Skip to content

Step 1: Extract Knowledge

Parse a research paper and extract structured concepts.


Goal

Extract entities, relationships, and concepts from a research paper into a structured knowledge graph.


Preparation

1. Get a Research Paper

Download a paper or use your own.
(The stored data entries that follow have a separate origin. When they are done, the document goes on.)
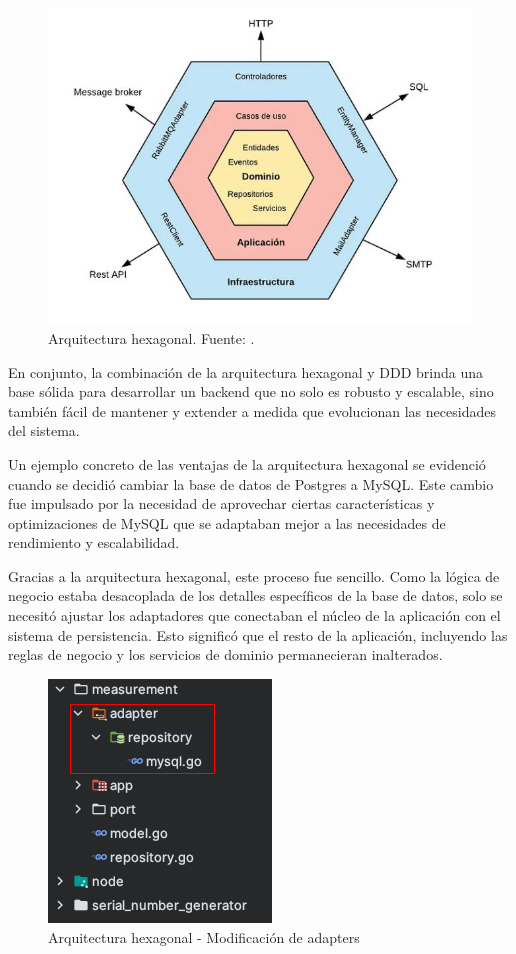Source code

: {\begin{figure}[H]
	\centering
	\includegraphics[scale=.5]{./Figures/PortalWeb/Arquitectura-Hexagonal.jpeg}
	\caption{Arquitectura hexagonal. Fuente: \citep{ArquitecturaHexagonal:15}.}
	\label{fig:arquitecturahexagonal}
\end{figure}

En conjunto, la combinación de la arquitectura hexagonal y DDD  brinda una base sólida para desarrollar un backend que no solo es robusto y escalable, sino también fácil de mantener y extender a medida que evolucionan las necesidades del sistema. 

Un ejemplo concreto de las ventajas de la arquitectura hexagonal se evidenció cuando se decidió cambiar la base de datos de Postgres a MySQL. Este cambio fue impulsado por la necesidad de aprovechar ciertas características y optimizaciones de MySQL que se adaptaban mejor a las necesidades de rendimiento y escalabilidad.

Gracias a la arquitectura hexagonal, este proceso fue sencillo. Como la lógica de negocio estaba desacoplada de los detalles específicos de la base de datos, solo se necesitó ajustar los adaptadores que conectaban el núcleo de la aplicación con el sistema de persistencia. Esto significó que el resto de la aplicación, incluyendo las reglas de negocio y los servicios de dominio permanecieran inalterados.

\begin{figure}[H]
	\centering
	\includegraphics[scale=.7]{./Figures/PortalWeb/Ej_cambio-adapters.png}
	\caption{Arquitectura hexagonal - Modificación de adapters}
	\label{fig:modifAdapters}
\end{figure}

}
For this tutorial, we'll use a sample:

# Download a sample paper (or use your own)
curl -o paper.md https://arxiv.org/abs/1706.03762  # Attention Is All You Need

2. Convert to Text (if needed)

If you have a PDF:

pdftotext paper.pdf paper.md

Extract Using CLI

Basic Extraction

he parse paper.md -t general/concept_graph -o ./paper_kb/ -l en

What this does: - Reads the paper - Extracts concepts and their relationships - Saves to ./paper_kb/

Verify Extraction

he info ./paper_kb/

Expected output:

Knowledge Abstract Info

Path          ./paper_kb/
Template      general/concept_graph
Language      en
Nodes         25
Edges         32
Index         Built

Visualize

he show ./paper_kb/

Extract Using Python

Script

"""Step 1: Extract knowledge from research paper."""

from dotenv import load_dotenv
load_dotenv()

from hyperextract import Template
from pathlib import Path

# Configuration
PAPER_FILE = "paper.md"
OUTPUT_DIR = "./paper_kb/"

def main():
    # Create template
    print("Creating concept extraction template...")
    ka = Template.create("general/concept_graph", language="en")

    # Read paper
    print(f"Reading: {PAPER_FILE}")
    text = Path(PAPER_FILE).read_text(encoding="utf-8")

    # Extract knowledge
    print("Extracting concepts and relationships...")
    result = ka.parse(text)

    # Display results
    print(f"\nExtraction Complete:")
    print(f"  Nodes: {len(result.nodes)}")
    print(f"  Edges: {len(result.edges)}")

    # Show sample nodes
    print("\nSample Concepts:")
    for node in result.nodes[:5]:
        print(f"  - {node.name} ({node.type})")

    # Save
    print(f"\nSaving to: {OUTPUT_DIR}")
    result.dump(OUTPUT_DIR)

    # Build index for next step
    print("Building search index...")
    result.build_index()
    result.dump(OUTPUT_DIR)

    print("\n✓ Step 1 complete!")
    print(f"  Knowledge base: {OUTPUT_DIR}")
    print(f"\nNext: Run 'python step2_search.py'")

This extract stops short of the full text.